Wahlkampf: Die amerikanischen Rezepte
Mehr Emotionen und mehr Professionalität: Die Schweizer Parteien können von den USA lernen.
Von links bis rechts: Die Parteien haben den Wahlkampf um die Präsidentschaft in den USA mit Interesse verfolgt.
Allerdings, die vier Schweizer Regierungsparteien weisen sofort auch auf die wesentlichen Unterschiede in den politischen Kulturen der beiden Länder hin.
"Wir sind beeindruckt von der schieren Grösse der Präsidentschafts-Kampagne, von deren Professionalität und den Geldmitteln, die eingesetzt werden", sagt Christian Weber von der Freisinnig-demokratischen Partei der Schweiz (FDP).
Die Sozialdemokraten (SP) und die Christlichdemokratische Volkspartei (CVP), die sich als Mittepartei bezeichnet, warnen vor allzu viel "amerikanischem" Wahlkampf für die Schweiz.
"Die Stimmberechtigen in der Schweiz würden es kaum schätzen, wenn sie zu Hause von den Parteien angerufen und Wahlkämpfer an der Haustüre auftauchen würden", sagt Reto Nause, Generalsekretär der CVP.
Der Politwissenschafter Gerog Lutz von der Universität Bern sieht zwei grundsätzliche Unterschiede: "Einmal erhalten die politischen Parteien in der Schweiz viel weniger Geld für ihren Wahlkampf, und dann beruht das Schweizer Politsystem auf dem Konsens und weniger auf Konfrontation zwischen den Parteien."
"Dies obwohl die Schweizerische Volkspartei (SVP) vermehrt einen Konfrontationskurs fährt", sagt Lutz weiter.
Unvermeidlich?
Lutz anerkennt jedoch, dass die SVP ihre Erfolge einer langfristigen Strategie-Planung und der konsequenten Öffentlichkeitsarbeit verdanke.
Er warnt jedoch die andern Parteien, diese Strategie einfach zu übernehmen. Eine zu starke Vereinfachung und eine ständige Aggressivität in den Sachfragen zahle sich nicht notwendigerweise aus. "Besonders für Parteien der Mitte ist es auch eine Frage des Stils."
Für Nause von der CVP müssen Stil und Aussage zusammenpassen. Schlussendlich stehe die Glaubwürdigkeit und die politische Kultur der Partei auf dem Spiel.

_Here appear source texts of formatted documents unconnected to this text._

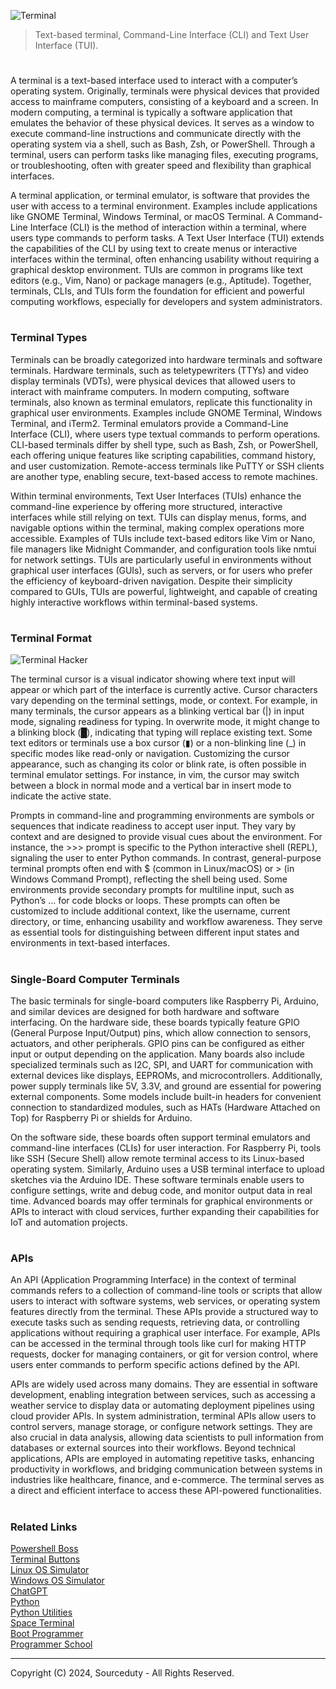 ![Terminal](https://github.com/user-attachments/assets/10ccf2d8-0342-4a1a-8a22-54bca9757335)

> Text-based terminal, Command-Line Interface (CLI) and Text User Interface (TUI).
#

A terminal is a text-based interface used to interact with a computer’s operating system. Originally, terminals were physical devices that provided access to mainframe computers, consisting of a keyboard and a screen. In modern computing, a terminal is typically a software application that emulates the behavior of these physical devices. It serves as a window to execute command-line instructions and communicate directly with the operating system via a shell, such as Bash, Zsh, or PowerShell. Through a terminal, users can perform tasks like managing files, executing programs, or troubleshooting, often with greater speed and flexibility than graphical interfaces.

A terminal application, or terminal emulator, is software that provides the user with access to a terminal environment. Examples include applications like GNOME Terminal, Windows Terminal, or macOS Terminal. A Command-Line Interface (CLI) is the method of interaction within a terminal, where users type commands to perform tasks. A Text User Interface (TUI) extends the capabilities of the CLI by using text to create menus or interactive interfaces within the terminal, often enhancing usability without requiring a graphical desktop environment. TUIs are common in programs like text editors (e.g., Vim, Nano) or package managers (e.g., Aptitude). Together, terminals, CLIs, and TUIs form the foundation for efficient and powerful computing workflows, especially for developers and system administrators.

#
### Terminal Types

Terminals can be broadly categorized into hardware terminals and software terminals. Hardware terminals, such as teletypewriters (TTYs) and video display terminals (VDTs), were physical devices that allowed users to interact with mainframe computers. In modern computing, software terminals, also known as terminal emulators, replicate this functionality in graphical user environments. Examples include GNOME Terminal, Windows Terminal, and iTerm2. Terminal emulators provide a Command-Line Interface (CLI), where users type textual commands to perform operations. CLI-based terminals differ by shell type, such as Bash, Zsh, or PowerShell, each offering unique features like scripting capabilities, command history, and user customization. Remote-access terminals like PuTTY or SSH clients are another type, enabling secure, text-based access to remote machines.

Within terminal environments, Text User Interfaces (TUIs) enhance the command-line experience by offering more structured, interactive interfaces while still relying on text. TUIs can display menus, forms, and navigable options within the terminal, making complex operations more accessible. Examples of TUIs include text-based editors like Vim or Nano, file managers like Midnight Commander, and configuration tools like nmtui for network settings. TUIs are particularly useful in environments without graphical user interfaces (GUIs), such as servers, or for users who prefer the efficiency of keyboard-driven navigation. Despite their simplicity compared to GUIs, TUIs are powerful, lightweight, and capable of creating highly interactive workflows within terminal-based systems.

#
### Terminal Format

![Terminal Hacker](https://github.com/user-attachments/assets/28f39558-b1e1-4e3b-86fb-ed64db86995b)

The terminal cursor is a visual indicator showing where text input will appear or which part of the interface is currently active. Cursor characters vary depending on the terminal settings, mode, or context. For example, in many terminals, the cursor appears as a blinking vertical bar (|) in input mode, signaling readiness for typing. In overwrite mode, it might change to a blinking block (█), indicating that typing will replace existing text. Some text editors or terminals use a box cursor (▮) or a non-blinking line (_) in specific modes like read-only or navigation. Customizing the cursor appearance, such as changing its color or blink rate, is often possible in terminal emulator settings. For instance, in vim, the cursor may switch between a block in normal mode and a vertical bar in insert mode to indicate the active state.

Prompts in command-line and programming environments are symbols or sequences that indicate readiness to accept user input. They vary by context and are designed to provide visual cues about the environment. For instance, the >>> prompt is specific to the Python interactive shell (REPL), signaling the user to enter Python commands. In contrast, general-purpose terminal prompts often end with $ (common in Linux/macOS) or > (in Windows Command Prompt), reflecting the shell being used. Some environments provide secondary prompts for multiline input, such as Python’s ... for code blocks or loops. These prompts can often be customized to include additional context, like the username, current directory, or time, enhancing usability and workflow awareness. They serve as essential tools for distinguishing between different input states and environments in text-based interfaces.

#
### Single-Board Computer Terminals

The basic terminals for single-board computers like Raspberry Pi, Arduino, and similar devices are designed for both hardware and software interfacing. On the hardware side, these boards typically feature GPIO (General Purpose Input/Output) pins, which allow connection to sensors, actuators, and other peripherals. GPIO pins can be configured as either input or output depending on the application. Many boards also include specialized terminals such as I2C, SPI, and UART for communication with external devices like displays, EEPROMs, and microcontrollers. Additionally, power supply terminals like 5V, 3.3V, and ground are essential for powering external components. Some models include built-in headers for convenient connection to standardized modules, such as HATs (Hardware Attached on Top) for Raspberry Pi or shields for Arduino.

On the software side, these boards often support terminal emulators and command-line interfaces (CLIs) for user interaction. For Raspberry Pi, tools like SSH (Secure Shell) allow remote terminal access to its Linux-based operating system. Similarly, Arduino uses a USB terminal interface to upload sketches via the Arduino IDE. These software terminals enable users to configure settings, write and debug code, and monitor output data in real time. Advanced boards may offer terminals for graphical environments or APIs to interact with cloud services, further expanding their capabilities for IoT and automation projects.

#
### APIs

An API (Application Programming Interface) in the context of terminal commands refers to a collection of command-line tools or scripts that allow users to interact with software systems, web services, or operating system features directly from the terminal. These APIs provide a structured way to execute tasks such as sending requests, retrieving data, or controlling applications without requiring a graphical user interface. For example, APIs can be accessed in the terminal through tools like curl for making HTTP requests, docker for managing containers, or git for version control, where users enter commands to perform specific actions defined by the API.

APIs are widely used across many domains. They are essential in software development, enabling integration between services, such as accessing a weather service to display data or automating deployment pipelines using cloud provider APIs. In system administration, terminal APIs allow users to control servers, manage storage, or configure network settings. They are also crucial in data analysis, allowing data scientists to pull information from databases or external sources into their workflows. Beyond technical applications, APIs are employed in automating repetitive tasks, enhancing productivity in workflows, and bridging communication between systems in industries like healthcare, finance, and e-commerce. The terminal serves as a direct and efficient interface to access these API-powered functionalities.

#
### Related Links

[Powershell Boss](https://github.com/sourceduty/PowerShell_Boss)
<br>
[Terminal Buttons](https://github.com/sourceduty/Terminal_Buttons)
<br>
[Linux OS Simulator](https://github.com/sourceduty/Linux_OS_Simulator)
<br>
[Windows OS Simulator](https://github.com/sourceduty/Windows_OS_Simulator)
<br>
[ChatGPT](https://github.com/sourceduty/ChatGPT)
<br>
[Python](https://github.com/sourceduty/Python)
<br>
[Python Utilities](https://github.com/sourceduty/Python_Utilities)
<br>
[Space Terminal](https://github.com/sourceduty/Space_Terminal)
<br>
[Boot Programmer](https://github.com/sourceduty/Boot_Programmer)
<br>
[Programmer School](https://github.com/sourceduty/Programmer_School)

***
Copyright (C) 2024, Sourceduty - All Rights Reserved.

Jean-Philippe Jeannerat, Sprecher der SP Schweiz, findet Emotionen ein wichtiges Element der politischen Auseinandersetzung. "Aber es ist ein Akt auf dem Hochseil. Die Gefahr, dass dies auf Kosten von andern, zum Beispiel Ausländern, geht, ist gross."
Emotionen
Jeannerat ist der Meinung, es brauche Regeln und ein unabhängiges Monitoring (Kontrolle), um Auswüchse zu verhindern.
Christian Weber von der FDP findet, die Emotionen sollten nie der Lösung eines politischen Problems im Wege stehen. Die SVP, so Weber, würde diesen neuen Trend der "Emotionalisierung" in die Schweizer Politik einbringen.

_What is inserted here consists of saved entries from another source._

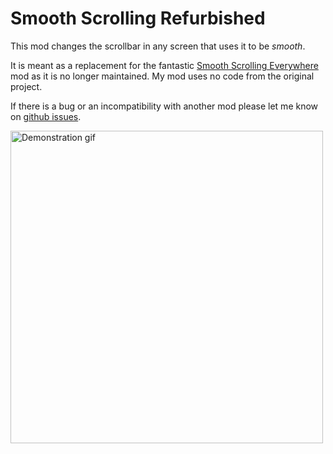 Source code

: # Smooth Scrolling Refurbished

This mod changes the scrollbar in any screen that uses it to be *smooth*.

It is meant as a replacement for the fantastic [Smooth Scrolling Everywhere](https://github.com/shedaniel/SmoothScrollingEverywhere) mod as it is no longer maintained. My mod uses no code from the original project.

If there is a bug or an incompatibility with another mod please let me know on [github issues](https://github.com/JustAlittleWolf/SmoothScrollingRefurbished/issues).

<img src="https://i.imgur.com/WeahbPk.gif" alt="Demonstration gif" width="500px">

"Sie müssen schreien, um gehört zu werden. Auch die andern Parteien bewegen sich in diese Richtung, ob sie es zugeben oder nicht", sagt Roman Jäggi, Sprecher der SVP gegenüber swissinfo.

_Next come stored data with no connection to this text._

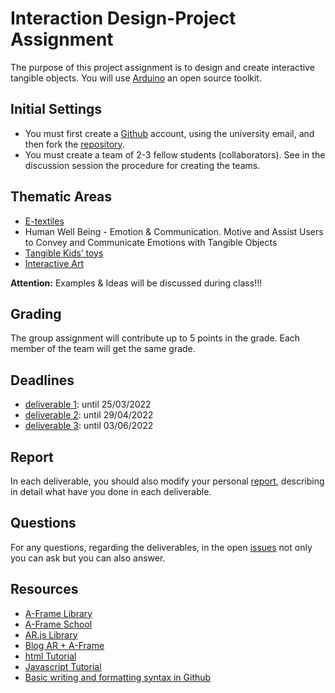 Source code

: # Interaction Design-Project Assignment

The purpose of this project assignment is to design and create interactive tangible objects. You will use [Arduino](https://www.arduino.cc/) an open source toolkit.

## Initial Settings
- You must first create a [Github](https://github.com/) account, using the university email, and then fork the [repository](https://github.com/merkourisa/Interaction-Design-Project-Assignment).
- You must create a team of 2-3 fellow students (collaborators). See in the discussion session the procedure for creating the teams.

## Thematic Areas
- [E-textiles](https://en.wikipedia.org/wiki/E-textiles) 
- Human Well Being - Emotion & Communication. Motive and Assist Users to Convey and Communicate Emotions with Tangible Objects
- [Tangible Kids’ toys](http://nowclassrooms.com/top-ten-tangible-tech-toys-for-2018/)
- [Interactive Art](https://en.wikipedia.org/wiki/Interactive_art)
 
**Attention:** Examples & Ideas will be discussed during class!!!

## Grading 
The group assignment will contribute up to 5 points in the grade. Each member of the team will get the same grade.


## Deadlines
- [deliverable 1](https://github.com/merkourisa/Augmented-Reality/issues/1): until 25/03/2022 
- [deliverable 2](https://github.com/merkourisa/Augmented-Reality/issues/2): until 29/04/2022
- [deliverable 3](https://github.com/merkourisa/Augmented-Reality/issues/3): until 03/06/2022

## Report
In each deliverable, you should also modify your personal [report](my_report/README.md), describing in detail what have you done in each deliverable.

## Questions

For any questions, regarding the deliverables, in the open [issues](https://github.com/merkourisa/Augmented-Reality/issues) not only you can ask but you can also answer. 

## Resources

- [A-Frame Library](https://github.com/aframevr/aframe)
- [Α-Frame School](https://aframe.io/aframe-school/#/)
- [AR.js Library](https://github.com/AR-js-org/AR.js)
- [Blog AR + A-Frame](https://aframe.io/blog/arjs/#customize-your-marker)
- [html Tutorial](https://www.w3schools.com/html/default.asp)
- [Javascript Tutorial](https://www.w3schools.com/js/)
- [Basic writing and formatting syntax in Github](https://docs.github.com/en/get-started/writing-on-github/getting-started-with-writing-and-formatting-on-github/basic-writing-and-formatting-syntax)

Im übrigen weist Jäggi die Kritik der anderen Parteien zurück und weist darauf hin, dass die SVP eine klare Aussage habe und es nicht nötig habe, ein Blatt vor den Mund zu nehmen.
"Politik in der Schweiz ist gekennzeichnet durch ständige Kampagnen; dies weil wir laufend Wahlen und Volksabstimmungen haben", sagt Jäggi.
Interessant
Die meisten Parteien sind einverstanden, dass die Wahlkampfmethoden, wie sie in den USA üblich sind, in angepasster Form auch in der Schweiz eingeführt werden könnten. Beispielsweise um Parteitage spannender zu gestalten.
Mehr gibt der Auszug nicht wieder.